The ERA team started as a group of scientists and engineers working for the US Navy Communications Supplementary Activity - Washington (CSAW) during WWII on code-breaking. After the war set up their own company under the direction of William Norris in a disused St. Paul, Minnesota glider factory. They were dedicated to the construction of machines for use in scientific fields, designing and building a drum memory based machine called the Atlas computer in 1950. Atlas, built for the Navy, which was the first stored program computer in the US. The Atlas was later renamed the ERA 1101 for commercial sales (it was designed under "Task 13" and 1101 is binary for the decimal number 13).

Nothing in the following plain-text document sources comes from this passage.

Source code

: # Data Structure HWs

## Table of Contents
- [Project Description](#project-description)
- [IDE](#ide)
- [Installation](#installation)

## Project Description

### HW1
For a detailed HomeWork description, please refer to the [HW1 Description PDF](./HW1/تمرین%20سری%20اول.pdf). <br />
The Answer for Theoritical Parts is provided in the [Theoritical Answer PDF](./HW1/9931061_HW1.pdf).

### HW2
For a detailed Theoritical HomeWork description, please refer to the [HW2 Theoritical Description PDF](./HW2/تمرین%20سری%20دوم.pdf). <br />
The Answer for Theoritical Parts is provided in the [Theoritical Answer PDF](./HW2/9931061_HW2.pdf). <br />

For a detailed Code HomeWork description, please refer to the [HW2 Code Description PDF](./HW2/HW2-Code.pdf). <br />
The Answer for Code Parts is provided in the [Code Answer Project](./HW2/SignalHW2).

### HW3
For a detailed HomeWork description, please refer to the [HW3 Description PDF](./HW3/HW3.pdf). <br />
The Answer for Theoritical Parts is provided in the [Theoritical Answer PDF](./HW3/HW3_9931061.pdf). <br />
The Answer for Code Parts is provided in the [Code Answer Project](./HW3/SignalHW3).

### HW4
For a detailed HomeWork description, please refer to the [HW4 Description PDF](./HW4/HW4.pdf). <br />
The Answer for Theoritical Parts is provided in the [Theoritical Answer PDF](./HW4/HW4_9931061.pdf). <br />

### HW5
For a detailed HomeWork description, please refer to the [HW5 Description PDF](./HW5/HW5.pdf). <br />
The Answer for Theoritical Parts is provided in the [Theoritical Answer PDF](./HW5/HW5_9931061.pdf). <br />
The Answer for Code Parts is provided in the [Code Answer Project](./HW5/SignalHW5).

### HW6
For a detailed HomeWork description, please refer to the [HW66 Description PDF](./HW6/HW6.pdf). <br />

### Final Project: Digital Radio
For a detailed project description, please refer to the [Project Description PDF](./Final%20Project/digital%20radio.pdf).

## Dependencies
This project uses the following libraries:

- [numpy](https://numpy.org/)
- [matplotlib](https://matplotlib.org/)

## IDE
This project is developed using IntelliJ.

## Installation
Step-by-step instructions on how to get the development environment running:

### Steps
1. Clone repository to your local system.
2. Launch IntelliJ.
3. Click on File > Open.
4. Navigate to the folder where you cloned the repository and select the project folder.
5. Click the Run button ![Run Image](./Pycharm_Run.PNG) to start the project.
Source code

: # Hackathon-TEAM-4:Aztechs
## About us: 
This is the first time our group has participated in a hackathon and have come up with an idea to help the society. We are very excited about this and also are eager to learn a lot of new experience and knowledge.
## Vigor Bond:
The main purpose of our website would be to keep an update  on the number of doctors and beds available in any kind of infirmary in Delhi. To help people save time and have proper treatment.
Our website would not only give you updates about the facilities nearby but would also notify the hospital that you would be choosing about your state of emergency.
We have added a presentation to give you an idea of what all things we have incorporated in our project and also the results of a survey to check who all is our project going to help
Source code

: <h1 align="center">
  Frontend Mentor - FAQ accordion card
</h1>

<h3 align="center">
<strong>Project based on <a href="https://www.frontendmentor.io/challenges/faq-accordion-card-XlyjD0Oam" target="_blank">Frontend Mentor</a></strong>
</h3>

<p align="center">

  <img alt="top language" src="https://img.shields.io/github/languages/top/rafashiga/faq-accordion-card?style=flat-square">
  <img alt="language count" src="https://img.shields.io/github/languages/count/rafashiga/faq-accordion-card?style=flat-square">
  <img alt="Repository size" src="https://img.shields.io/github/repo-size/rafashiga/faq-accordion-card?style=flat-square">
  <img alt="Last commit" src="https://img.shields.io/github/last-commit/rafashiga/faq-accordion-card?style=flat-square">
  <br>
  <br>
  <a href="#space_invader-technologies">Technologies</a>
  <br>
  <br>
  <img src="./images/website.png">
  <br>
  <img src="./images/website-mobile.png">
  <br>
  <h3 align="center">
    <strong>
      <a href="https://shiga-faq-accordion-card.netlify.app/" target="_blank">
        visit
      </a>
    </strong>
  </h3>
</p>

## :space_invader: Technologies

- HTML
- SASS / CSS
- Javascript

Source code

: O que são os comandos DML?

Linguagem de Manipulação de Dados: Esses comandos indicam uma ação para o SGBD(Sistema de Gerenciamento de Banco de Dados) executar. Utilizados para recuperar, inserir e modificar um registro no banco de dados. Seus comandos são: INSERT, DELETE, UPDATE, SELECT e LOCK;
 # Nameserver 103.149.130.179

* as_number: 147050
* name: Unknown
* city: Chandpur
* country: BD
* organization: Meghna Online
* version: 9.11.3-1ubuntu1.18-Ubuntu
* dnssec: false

Even before delivery of the Atlas, the Navy CSAW asked for a more powerful machine using both Williams tubes and drum memory, a machine known as the Atlas II computer. Work began in 1950 and the completed Atlas II was delivered to the NSA in September 1953. ERA looked to selling similar machines to a number of customers, but at about this time they became embroiled in a lengthy series of political manuverings in Washington that left them drained. In 1952 they were purchased by Remington Rand, largely as a result of these problems.

Remington Rand already had a computing division however, after they had purchased the Eckert-Mauchly Computer Corporation in 1950. For a time the two companies operated as independent units within Remington, with ERA focussing on scientific and military customers, while Eckert-Mauchly's UNIVACss were sold to business customers.

However in 1955 Remington merged with Sperry Corporation to become Sperry Rand. Both ERA and Eckert-Mauchly were folded into a single division as Sperry-Univac. Much of ERA's work was dropped while their drum technology was used in newer Univac machines. A number of employees were not happy with this move and decamped to form Control Data Corporation under the leadership of Norris.

But the core of the ERA team lived on. Eventually they were moved to a new research division where they had considerably more freedom. They worked primarily on computing systems for military use, and they pioneered a number of early command and control and guidance systems for ICBMs and satellites. There they were known as the Military Division, which was later renamed the Aerospace Division.

In the late 1970s, a number of Rand employees purchased the ERA name and started a small government contracting firm. In 1989, the "new" ERA became a wholly-owned subsidiary of E-Systems. In 1995, it was merged into the Melpar division of its parent and the name once again disappeared.